(Source data)
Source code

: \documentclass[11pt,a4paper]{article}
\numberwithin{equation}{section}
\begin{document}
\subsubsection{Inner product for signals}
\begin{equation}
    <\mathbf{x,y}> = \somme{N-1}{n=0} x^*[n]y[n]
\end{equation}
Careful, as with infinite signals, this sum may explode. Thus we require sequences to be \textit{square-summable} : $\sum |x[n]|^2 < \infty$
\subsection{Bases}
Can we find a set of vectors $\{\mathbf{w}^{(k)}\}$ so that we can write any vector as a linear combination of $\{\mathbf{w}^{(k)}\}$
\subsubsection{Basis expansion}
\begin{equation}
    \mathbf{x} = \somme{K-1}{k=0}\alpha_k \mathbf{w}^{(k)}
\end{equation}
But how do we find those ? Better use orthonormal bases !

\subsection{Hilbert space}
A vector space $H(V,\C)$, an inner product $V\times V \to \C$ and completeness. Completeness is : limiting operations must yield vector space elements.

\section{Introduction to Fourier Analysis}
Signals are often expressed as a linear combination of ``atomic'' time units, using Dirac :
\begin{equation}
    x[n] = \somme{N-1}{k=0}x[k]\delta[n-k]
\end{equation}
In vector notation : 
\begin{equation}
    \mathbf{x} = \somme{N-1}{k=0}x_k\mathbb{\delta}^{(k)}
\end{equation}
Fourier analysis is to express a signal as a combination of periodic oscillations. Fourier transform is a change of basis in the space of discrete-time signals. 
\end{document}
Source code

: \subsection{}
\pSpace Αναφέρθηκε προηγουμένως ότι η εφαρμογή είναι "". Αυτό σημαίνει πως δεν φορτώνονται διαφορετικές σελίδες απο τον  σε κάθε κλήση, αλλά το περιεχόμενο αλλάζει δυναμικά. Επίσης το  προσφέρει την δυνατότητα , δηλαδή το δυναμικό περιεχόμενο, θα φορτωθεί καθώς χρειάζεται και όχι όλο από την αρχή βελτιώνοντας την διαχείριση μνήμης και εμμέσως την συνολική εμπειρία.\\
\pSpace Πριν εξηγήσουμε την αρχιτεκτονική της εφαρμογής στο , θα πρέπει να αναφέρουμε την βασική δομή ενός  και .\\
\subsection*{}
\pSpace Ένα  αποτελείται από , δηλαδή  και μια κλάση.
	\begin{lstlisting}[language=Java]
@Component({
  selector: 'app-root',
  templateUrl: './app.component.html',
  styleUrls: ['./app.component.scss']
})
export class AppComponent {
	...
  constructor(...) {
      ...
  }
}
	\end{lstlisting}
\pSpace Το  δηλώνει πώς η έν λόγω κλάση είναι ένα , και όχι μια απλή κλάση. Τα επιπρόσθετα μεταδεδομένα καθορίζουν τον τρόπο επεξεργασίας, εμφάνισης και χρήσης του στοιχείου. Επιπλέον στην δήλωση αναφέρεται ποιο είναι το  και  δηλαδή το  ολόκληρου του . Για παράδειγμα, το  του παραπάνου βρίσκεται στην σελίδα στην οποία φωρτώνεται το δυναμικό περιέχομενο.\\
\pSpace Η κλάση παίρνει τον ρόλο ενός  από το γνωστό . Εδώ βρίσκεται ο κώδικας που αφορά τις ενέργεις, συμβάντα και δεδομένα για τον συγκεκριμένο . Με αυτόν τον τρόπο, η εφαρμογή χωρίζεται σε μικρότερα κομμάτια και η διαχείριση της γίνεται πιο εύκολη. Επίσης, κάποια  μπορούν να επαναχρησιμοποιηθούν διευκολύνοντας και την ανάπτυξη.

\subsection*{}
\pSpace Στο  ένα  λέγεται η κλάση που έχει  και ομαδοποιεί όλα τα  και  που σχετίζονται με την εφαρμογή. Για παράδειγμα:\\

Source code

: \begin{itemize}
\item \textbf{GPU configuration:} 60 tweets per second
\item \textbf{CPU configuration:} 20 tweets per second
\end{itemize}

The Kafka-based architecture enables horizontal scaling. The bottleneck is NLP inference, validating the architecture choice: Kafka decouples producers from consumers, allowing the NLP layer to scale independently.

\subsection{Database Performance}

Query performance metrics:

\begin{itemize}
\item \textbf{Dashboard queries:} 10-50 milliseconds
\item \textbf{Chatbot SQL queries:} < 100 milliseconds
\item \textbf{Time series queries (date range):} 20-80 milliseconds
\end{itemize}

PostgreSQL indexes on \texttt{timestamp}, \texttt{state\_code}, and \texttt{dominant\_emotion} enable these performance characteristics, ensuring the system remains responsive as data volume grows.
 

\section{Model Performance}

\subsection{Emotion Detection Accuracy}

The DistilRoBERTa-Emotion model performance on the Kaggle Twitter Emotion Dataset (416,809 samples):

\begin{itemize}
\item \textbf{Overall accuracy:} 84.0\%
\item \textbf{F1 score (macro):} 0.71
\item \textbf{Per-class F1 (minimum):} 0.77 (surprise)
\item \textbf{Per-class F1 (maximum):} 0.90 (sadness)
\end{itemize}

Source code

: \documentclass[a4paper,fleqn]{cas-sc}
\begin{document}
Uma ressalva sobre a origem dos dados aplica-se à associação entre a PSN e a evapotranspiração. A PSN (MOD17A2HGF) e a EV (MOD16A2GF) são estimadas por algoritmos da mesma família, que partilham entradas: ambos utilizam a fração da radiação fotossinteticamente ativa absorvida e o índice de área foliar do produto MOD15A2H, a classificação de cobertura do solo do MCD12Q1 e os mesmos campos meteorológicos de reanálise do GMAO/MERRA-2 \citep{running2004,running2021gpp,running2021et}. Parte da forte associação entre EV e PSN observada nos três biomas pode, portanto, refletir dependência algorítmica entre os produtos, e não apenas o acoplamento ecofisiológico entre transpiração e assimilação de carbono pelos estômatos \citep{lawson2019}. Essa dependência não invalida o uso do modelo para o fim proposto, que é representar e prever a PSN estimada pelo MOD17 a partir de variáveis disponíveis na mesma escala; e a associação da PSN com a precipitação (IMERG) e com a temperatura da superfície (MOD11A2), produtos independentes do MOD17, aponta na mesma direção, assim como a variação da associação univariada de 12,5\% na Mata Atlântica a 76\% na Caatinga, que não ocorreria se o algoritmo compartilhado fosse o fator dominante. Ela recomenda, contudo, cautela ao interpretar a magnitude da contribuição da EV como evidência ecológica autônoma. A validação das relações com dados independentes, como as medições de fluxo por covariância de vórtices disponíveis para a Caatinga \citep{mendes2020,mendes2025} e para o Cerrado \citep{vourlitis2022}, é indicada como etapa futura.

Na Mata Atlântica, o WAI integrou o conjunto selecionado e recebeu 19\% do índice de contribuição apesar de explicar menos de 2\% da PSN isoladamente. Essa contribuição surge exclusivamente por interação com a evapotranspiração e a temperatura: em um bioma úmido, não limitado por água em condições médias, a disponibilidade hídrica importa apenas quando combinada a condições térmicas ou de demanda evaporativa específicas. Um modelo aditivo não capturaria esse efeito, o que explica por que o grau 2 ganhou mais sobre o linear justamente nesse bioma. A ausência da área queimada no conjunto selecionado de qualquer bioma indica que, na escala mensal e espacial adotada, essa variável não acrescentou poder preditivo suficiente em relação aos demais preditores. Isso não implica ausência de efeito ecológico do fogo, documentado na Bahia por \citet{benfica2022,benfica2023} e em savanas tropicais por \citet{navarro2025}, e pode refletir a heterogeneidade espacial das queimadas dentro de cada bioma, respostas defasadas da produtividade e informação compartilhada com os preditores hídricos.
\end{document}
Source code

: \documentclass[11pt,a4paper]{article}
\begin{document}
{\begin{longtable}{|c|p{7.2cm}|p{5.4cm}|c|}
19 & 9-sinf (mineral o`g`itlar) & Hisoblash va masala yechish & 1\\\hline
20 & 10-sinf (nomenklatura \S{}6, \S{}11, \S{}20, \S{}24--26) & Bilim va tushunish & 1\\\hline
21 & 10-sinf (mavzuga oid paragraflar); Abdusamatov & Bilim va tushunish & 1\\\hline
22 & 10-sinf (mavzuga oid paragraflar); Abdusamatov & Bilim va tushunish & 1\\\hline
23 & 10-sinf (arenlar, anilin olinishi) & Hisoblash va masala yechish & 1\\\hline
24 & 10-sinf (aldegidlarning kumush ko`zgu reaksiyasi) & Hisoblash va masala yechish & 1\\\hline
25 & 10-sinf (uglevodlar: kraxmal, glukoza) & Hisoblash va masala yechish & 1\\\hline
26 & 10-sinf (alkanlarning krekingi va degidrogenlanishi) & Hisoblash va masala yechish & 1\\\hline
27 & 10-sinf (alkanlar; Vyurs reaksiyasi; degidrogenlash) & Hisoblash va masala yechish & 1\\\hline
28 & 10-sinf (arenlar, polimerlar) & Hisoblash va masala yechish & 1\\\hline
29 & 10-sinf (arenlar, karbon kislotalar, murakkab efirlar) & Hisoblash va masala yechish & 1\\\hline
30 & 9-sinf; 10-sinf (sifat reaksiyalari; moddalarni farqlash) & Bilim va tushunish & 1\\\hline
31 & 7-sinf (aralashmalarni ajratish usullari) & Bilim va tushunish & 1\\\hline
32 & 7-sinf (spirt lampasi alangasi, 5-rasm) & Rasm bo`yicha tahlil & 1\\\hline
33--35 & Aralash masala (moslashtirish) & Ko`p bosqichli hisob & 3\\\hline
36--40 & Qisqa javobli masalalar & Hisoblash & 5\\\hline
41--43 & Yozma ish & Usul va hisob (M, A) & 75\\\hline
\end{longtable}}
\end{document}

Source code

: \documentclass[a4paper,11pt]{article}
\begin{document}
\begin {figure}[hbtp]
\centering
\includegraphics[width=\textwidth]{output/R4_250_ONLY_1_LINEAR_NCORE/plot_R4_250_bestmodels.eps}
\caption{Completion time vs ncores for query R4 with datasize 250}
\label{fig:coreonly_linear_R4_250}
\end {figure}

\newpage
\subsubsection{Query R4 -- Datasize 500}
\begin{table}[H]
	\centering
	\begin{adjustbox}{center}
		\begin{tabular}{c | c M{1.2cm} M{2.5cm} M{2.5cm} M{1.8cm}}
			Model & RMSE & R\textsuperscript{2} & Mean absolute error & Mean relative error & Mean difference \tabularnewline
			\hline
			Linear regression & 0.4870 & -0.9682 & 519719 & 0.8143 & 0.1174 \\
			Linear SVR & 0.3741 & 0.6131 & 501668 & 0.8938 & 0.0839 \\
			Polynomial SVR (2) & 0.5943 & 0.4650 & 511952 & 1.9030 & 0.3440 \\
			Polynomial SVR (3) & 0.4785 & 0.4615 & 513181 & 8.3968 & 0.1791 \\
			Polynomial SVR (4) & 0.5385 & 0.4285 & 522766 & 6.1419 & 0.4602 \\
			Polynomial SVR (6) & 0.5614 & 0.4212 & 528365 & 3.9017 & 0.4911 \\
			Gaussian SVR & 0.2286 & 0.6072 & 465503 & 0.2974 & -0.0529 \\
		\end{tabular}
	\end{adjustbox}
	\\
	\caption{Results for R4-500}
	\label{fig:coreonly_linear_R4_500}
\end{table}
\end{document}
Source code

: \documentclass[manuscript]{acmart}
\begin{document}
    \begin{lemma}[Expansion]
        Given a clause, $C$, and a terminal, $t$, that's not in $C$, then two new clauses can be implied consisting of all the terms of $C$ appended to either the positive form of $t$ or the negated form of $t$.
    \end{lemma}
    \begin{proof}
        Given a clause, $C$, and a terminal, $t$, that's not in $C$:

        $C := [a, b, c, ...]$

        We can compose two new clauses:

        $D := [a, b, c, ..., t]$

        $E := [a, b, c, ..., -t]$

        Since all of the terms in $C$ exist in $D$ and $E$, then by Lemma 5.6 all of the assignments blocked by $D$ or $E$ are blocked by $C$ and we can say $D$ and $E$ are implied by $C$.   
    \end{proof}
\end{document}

THE PROBLEM
Stop at the line containing "A vector space". Please print exactly every line before it from the start of the records, plus that line itself, and nothing else.

ANSWER AREA
Source code

: \documentclass[11pt,a4paper]{article}
\numberwithin{equation}{section}
\begin{document}
\subsubsection{Inner product for signals}
\begin{equation}
    <\mathbf{x,y}> = \somme{N-1}{n=0} x^*[n]y[n]
\end{equation}
Careful, as with infinite signals, this sum may explode. Thus we require sequences to be \textit{square-summable} : $\sum |x[n]|^2 < \infty$
\subsection{Bases}
Can we find a set of vectors $\{\mathbf{w}^{(k)}\}$ so that we can write any vector as a linear combination of $\{\mathbf{w}^{(k)}\}$
\subsubsection{Basis expansion}
\begin{equation}
    \mathbf{x} = \somme{K-1}{k=0}\alpha_k \mathbf{w}^{(k)}
\end{equation}
But how do we find those ? Better use orthonormal bases !

\subsection{Hilbert space}
A vector space $H(V,\C)$, an inner product $V\times V \to \C$ and completeness. Completeness is : limiting operations must yield vector space elements.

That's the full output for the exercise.